Step 1: Identify the Decision Type
Before adapting the project, classify the problem:
Decision support (choosing among options with consequences)
Analytical evaluation (assessing claims, risks, or scenarios)
Exploratory inquiry (understanding a complex or unfamiliar domain)
The project structure remains the same, but the required level of rigor, sourcing, and confidence expectations scale with consequence.
If the outcome could plausibly be defended or challenged later, treat it as decision-grade.
Step 2: Rewrite the Objective, Not the Files
Do not invent new file types prematurely.
Instead, rewrite:
the Objective & Decision Definition, and
the Constraints and Non-Goals.
If these are well-formed, the remaining files—assumptions log, facts vs inference, audit, and decision summary—transfer cleanly.
If adaptation requires changing the file structure, the objective is likely under-specified.
Step 3: Redefine What Counts as a “Fact”
Different domains impose different standards of evidence.
For example:
In financial planning, facts may be regulatory rules, historical rates, or account terms.
In health-adjacent decisions, facts may be consensus guidelines or well-documented studies.
In governance or policy analysis, facts may include statutes, official records, or procedural rules.
The separation between fact, inference, and speculation remains invariant.
Only the evidentiary bar changes.
Step 4: Adjust the Assumptions Log, Not the Analysis Tone
Every domain has its own default assumptions.
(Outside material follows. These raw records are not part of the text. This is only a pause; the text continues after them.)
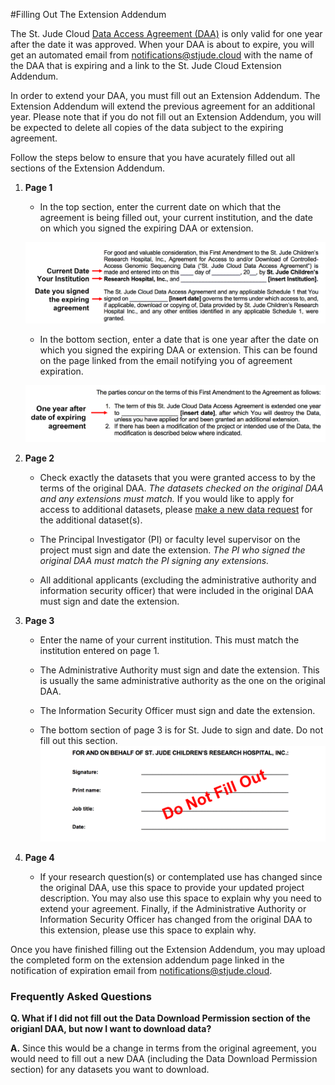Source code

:#Filling Out The Extension Addendum

The St. Jude Cloud [Data Access Agreement (DAA)](../../guides/glossary/data-access-agreement) is only valid for one year after the date it was approved. When your DAA is about to expire, you will get an automated email from notifications@stjude.cloud with the name of the DAA that is expiring and a link to the St. Jude Cloud Extension Addendum.

In order to extend your DAA, you must fill out an Extension Addendum. The Extension Addendum will extend the previous agreement for an additional year. Please note that if you do not fill out an Extension Addendum, you will be expected to delete all copies of the data subject to the expiring agreement.

Follow the steps below to ensure that you have acurately filled out all sections of the Extension Addendum.

1. **Page 1**
    * In the top section, enter the current date on which that the agreement is being filled out, your current institution, and the date on which you signed the expiring DAA or extension.

    ![](../../images/guides/forms/ea-1.png)

    * In the bottom section, enter a date that is one year after the date on which you signed the expiring DAA or extension. This can be found on the page linked from the email notifying you of agreement expiration.

     ![](../../images/guides/forms/ea-2.png)


2. **Page 2**
    * Check exactly the datasets that you were granted access to by the terms of the original DAA. *The datasets checked on the original DAA and any extensions must match.* If you would like to apply for access to additional datasets, please [make a new data request](../../guides/data/data-request) for the additional dataset(s).

    * The Principal Investigator (PI) or faculty level supervisor on the project must sign and date the extension. *The PI who signed the original DAA must match the PI signing any extensions.*

    * All additional applicants (excluding the administrative authority and information security officer) that were included in the original DAA must sign and date the extension.

3. **Page 3**
    * Enter the name of your current institution. This must match the institution entered on page 1.

    * The Administrative Authority must sign and date the extension. This is usually the same administrative authority as the one on the original DAA.

    * The Information Security Officer must sign and date the extension.

    * The bottom section of page 3 is for St. Jude to sign and date. Do not fill out this section.
         ![](../../images/guides/forms/ea-3.png)

4. **Page 4**

    * If your research question(s) or contemplated use has changed since the original DAA, use this space to provide your updated project description. You may also use this space to explain why you need to extend your agreement. Finally, if the Administrative Authority or Information Security Officer has changed from the original DAA to this extension, please use this space to explain why.

Once you have finished filling out the Extension Addendum, you may upload the completed form on the extension addendum page linked in the notification of expiration email from notifications@stjude.cloud.

### Frequently Asked Questions

**Q. What if I did not fill out the Data Download Permission section of the origianl DAA, but now I want to download data?**

**A.** Since this would be a change in terms from the original agreement, you would need to fill out a new DAA (including the Data Download Permission section) for any datasets you want to download.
These should be surfaced, not absorbed.
Examples:
Career decisions often smuggle in assumptions about fulfillment or growth.
Financial decisions often assume rational markets or stable conditions.
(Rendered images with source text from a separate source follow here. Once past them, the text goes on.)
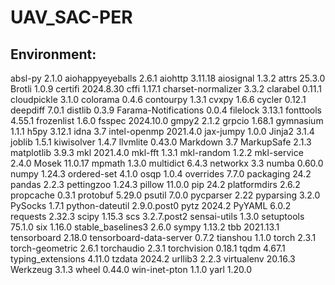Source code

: # UAV_SAC-PER

## Environment:
absl-py                 2.1.0
aiohappyeyeballs        2.6.1
aiohttp                 3.11.18
aiosignal               1.3.2
attrs                   25.3.0
Brotli                  1.0.9
certifi                 2024.8.30
cffi                    1.17.1
charset-normalizer      3.3.2
clarabel                0.11.1
cloudpickle             3.1.0
colorama                0.4.6
contourpy               1.3.1
cvxpy                   1.6.6
cycler                  0.12.1
deepdiff                7.0.1
distlib                 0.3.9
Farama-Notifications    0.0.4
filelock                3.13.1
fonttools               4.55.1
frozenlist              1.6.0
fsspec                  2024.10.0
gmpy2                   2.1.2
grpcio                  1.68.1
gymnasium               1.1.1
h5py                    3.12.1
idna                    3.7
intel-openmp            2021.4.0
jax-jumpy               1.0.0
Jinja2                  3.1.4
joblib                  1.5.1
kiwisolver              1.4.7
llvmlite                0.43.0
Markdown                3.7
MarkupSafe              2.1.3
matplotlib              3.9.3
mkl                     2021.4.0
mkl-fft                 1.3.1
mkl-random              1.2.2
mkl-service             2.4.0
Mosek                   11.0.17
mpmath                  1.3.0
multidict               6.4.3
networkx                3.3
numba                   0.60.0
numpy                   1.24.3
ordered-set             4.1.0
osqp                    1.0.4
overrides               7.7.0
packaging               24.2
pandas                  2.2.3
pettingzoo              1.24.3
pillow                  11.0.0
pip                     24.2
platformdirs            2.6.2
propcache               0.3.1
protobuf                5.29.0
psutil                  7.0.0
pycparser               2.22
pyparsing               3.2.0
PySocks                 1.7.1
python-dateutil         2.9.0.post0
pytz                    2024.2
PyYAML                  6.0.2
requests                2.32.3
scipy                   1.15.3
scs                     3.2.7.post2
sensai-utils            1.3.0
setuptools              75.1.0
six                     1.16.0
stable_baselines3       2.6.0
sympy                   1.13.2
tbb                     2021.13.1
tensorboard             2.18.0
tensorboard-data-server 0.7.2
tianshou                1.1.0
torch                   2.3.1
torch-geometric         2.6.1
torchaudio              2.3.1
torchvision             0.18.1
tqdm                    4.67.1
typing_extensions       4.11.0
tzdata                  2024.2
urllib3                 2.2.3
virtualenv              20.16.3
Werkzeug                3.1.3
wheel                   0.44.0
win-inet-pton           1.1.0
yarl                    1.20.0
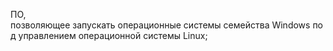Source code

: ПО, позволяющее запускать операционные системы семейства Windows под управлением операционной системы Linux;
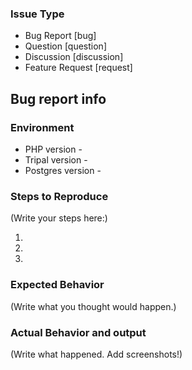 <!--
  PLEASE DON'T DELETE THIS TEMPLATE UNTIL YOU HAVE READ THE FIRST SECTION.
-->

### Issue Type

<!--
Please choose one of the below options.
Please name your issue so that your choice is included in brackets at hte beginning.
For example, a bug report would be [bug]-Chado properties give me an sql error
IF FILING A BUG REPORT, PLEASE FILL OUT THE ENTIRE TEMPLATE.
--->
* Bug Report [bug]  
* Question [question]
* Discussion [discussion]
* Feature Request [request]

## Bug report info
### Environment

<!--
The more information you include here, the easier it will be for us to help.
-->
* PHP version - 
* Tripal version - 
* Postgres version - 

### Steps to Reproduce

<!--
  How would you describe your issue to someone who doesn’t know you or your project?
  Try to write a sequence of steps that anybody can repeat to see the issue.
-->

(Write your steps here:)

1.
2.
3.

### Expected Behavior

<!--
  How did you expect your code or site to behave?
  It’s fine if you’re not sure your understanding is correct.
  Just write down what you thought would happen.
-->

(Write what you thought would happen.)

### Actual Behavior and output

<!--
  Did something go wrong?
  Is there an error message?
  Is something broken, or not behaving as you expected?
  Describe this section in detail, and attach screenshots if possible.
  Don't just say "it doesn't work"!
-->

(Write what happened. Add screenshots!)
Governance decisions often assume good faith or procedural compliance.
Do not soften the method to accommodate these assumptions. Log them, challenge them, and accept or reject them explicitly.
The tone of analysis should remain neutral and inspectable.
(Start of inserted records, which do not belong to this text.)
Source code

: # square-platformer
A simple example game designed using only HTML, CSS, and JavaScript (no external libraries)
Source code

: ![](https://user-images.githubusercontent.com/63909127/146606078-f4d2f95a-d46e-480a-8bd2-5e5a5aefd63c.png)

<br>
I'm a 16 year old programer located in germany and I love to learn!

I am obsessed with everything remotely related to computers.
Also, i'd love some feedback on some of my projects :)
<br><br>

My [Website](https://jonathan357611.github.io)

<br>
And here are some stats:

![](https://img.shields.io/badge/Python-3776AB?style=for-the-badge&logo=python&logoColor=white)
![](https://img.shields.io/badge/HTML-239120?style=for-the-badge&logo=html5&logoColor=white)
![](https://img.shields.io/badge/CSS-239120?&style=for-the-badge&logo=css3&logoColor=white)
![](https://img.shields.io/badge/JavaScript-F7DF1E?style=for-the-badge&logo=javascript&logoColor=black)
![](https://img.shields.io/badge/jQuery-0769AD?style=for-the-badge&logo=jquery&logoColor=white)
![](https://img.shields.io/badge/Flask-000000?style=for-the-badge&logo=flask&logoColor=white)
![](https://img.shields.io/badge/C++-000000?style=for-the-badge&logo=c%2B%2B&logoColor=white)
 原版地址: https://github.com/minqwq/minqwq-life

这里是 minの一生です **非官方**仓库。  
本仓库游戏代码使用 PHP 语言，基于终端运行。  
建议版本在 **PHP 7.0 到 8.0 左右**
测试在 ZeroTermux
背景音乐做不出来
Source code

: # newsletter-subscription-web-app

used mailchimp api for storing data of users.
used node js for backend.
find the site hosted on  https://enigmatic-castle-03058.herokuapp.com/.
Step 5: Recalibrate Confidence Expectations
Confidence must scale with uncertainty and irreversibility.
High-reversibility domains tolerate lower rigor and lower confidence penalties.
High-consequence or low-reversibility domains demand explicit uncertainty and conservative confidence assignment.
Do not force high confidence to satisfy closure pressure.
A defensible low-confidence decision is preferable to a confident but fragile one.
Step 6: Preserve the File Authority Rules
The authority vs. reference distinction applies in every domain.
Reference material—prior work, articles, expert opinions—must not silently become constraint. If it governs reasoning, it must be promoted explicitly into an authoritative file.
This rule prevents legacy thinking from masquerading as current judgment.
Examples of Direct Transfer
The same project structure can be used for:
choosing between job offers,
evaluating a financial strategy,
selecting a certification or education path,
assessing a policy proposal,
planning a major life change with multiple trade-offs.
In each case, only the content of the files changes.
The discipline does not.
Final Principle
Do not adapt the method to fit the domain.
Adapt the domain to fit the method.
If the structure feels burdensome, that is often a signal that the decision is under-defined or that uncertainty is being resisted rather than managed.
The project framework exists to make that resistance visible.